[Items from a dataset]
————

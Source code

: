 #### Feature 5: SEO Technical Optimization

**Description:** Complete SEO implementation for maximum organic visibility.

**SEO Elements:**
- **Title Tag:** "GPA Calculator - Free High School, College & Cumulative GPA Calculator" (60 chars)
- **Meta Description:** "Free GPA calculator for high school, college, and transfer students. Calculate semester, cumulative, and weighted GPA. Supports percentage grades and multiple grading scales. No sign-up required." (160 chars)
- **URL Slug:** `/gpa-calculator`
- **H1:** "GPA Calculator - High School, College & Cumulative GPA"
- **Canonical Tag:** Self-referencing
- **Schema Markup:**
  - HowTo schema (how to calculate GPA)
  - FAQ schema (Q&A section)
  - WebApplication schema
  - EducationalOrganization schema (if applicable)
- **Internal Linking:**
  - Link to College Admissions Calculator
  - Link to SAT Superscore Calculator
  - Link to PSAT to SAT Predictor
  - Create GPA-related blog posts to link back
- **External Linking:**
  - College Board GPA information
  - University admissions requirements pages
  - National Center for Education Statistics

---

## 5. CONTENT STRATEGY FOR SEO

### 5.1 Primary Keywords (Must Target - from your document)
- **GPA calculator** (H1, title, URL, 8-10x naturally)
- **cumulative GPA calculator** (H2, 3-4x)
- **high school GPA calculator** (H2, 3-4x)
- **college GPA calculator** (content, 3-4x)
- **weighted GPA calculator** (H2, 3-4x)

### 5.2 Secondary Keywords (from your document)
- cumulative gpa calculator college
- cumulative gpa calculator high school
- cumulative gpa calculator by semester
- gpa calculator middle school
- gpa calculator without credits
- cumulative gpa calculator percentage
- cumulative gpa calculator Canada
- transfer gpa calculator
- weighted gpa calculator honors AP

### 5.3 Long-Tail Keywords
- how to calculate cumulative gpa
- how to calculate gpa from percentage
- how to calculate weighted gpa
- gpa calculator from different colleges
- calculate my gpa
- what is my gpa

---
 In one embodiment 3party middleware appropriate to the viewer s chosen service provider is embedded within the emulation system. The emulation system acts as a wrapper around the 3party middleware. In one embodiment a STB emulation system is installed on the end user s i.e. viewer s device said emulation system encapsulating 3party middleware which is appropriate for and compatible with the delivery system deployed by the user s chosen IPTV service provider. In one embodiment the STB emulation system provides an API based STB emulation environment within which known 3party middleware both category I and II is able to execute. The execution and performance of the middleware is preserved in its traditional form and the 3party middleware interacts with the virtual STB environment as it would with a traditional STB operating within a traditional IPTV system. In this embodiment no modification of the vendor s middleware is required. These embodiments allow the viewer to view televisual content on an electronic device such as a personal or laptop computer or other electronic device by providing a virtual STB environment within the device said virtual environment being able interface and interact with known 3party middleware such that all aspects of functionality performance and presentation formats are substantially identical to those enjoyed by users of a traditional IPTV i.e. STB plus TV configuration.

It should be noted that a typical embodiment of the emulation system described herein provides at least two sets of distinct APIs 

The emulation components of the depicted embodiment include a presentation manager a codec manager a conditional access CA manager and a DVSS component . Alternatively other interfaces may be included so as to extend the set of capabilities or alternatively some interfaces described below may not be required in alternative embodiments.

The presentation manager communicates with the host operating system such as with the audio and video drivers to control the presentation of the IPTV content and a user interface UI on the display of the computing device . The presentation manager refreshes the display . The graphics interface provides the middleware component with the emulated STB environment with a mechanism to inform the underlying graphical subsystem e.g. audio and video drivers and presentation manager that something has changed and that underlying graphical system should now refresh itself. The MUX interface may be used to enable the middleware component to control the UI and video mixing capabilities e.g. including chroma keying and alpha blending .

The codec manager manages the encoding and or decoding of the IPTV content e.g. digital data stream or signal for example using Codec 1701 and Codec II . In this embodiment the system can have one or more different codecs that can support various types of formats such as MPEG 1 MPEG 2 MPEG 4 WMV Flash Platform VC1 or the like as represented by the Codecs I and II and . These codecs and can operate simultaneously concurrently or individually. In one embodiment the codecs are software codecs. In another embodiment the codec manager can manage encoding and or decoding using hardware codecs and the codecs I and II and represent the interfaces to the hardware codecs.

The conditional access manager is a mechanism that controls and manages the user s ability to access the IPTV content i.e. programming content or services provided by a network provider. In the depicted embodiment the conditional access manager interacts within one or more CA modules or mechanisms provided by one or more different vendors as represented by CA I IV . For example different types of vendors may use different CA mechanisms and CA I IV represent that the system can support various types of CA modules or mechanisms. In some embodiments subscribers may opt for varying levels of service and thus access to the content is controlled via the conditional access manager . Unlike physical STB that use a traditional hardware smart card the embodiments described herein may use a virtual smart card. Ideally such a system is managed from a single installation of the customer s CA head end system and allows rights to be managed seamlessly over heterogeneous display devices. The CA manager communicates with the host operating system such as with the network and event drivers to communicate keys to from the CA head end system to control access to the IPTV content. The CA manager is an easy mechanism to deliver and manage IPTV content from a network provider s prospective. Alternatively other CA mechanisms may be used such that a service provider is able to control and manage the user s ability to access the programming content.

————

* **Try it**
Whenever the word "transfer" appears in a line above, copy that line.

* **Answer to this task**
- **Meta Description:** "Free GPA calculator for high school, college, and transfer students. Calculate semester, cumulative, and weighted GPA. Supports percentage grades and multiple grading scales. No sign-up required." (160 chars)
- transfer gpa calculator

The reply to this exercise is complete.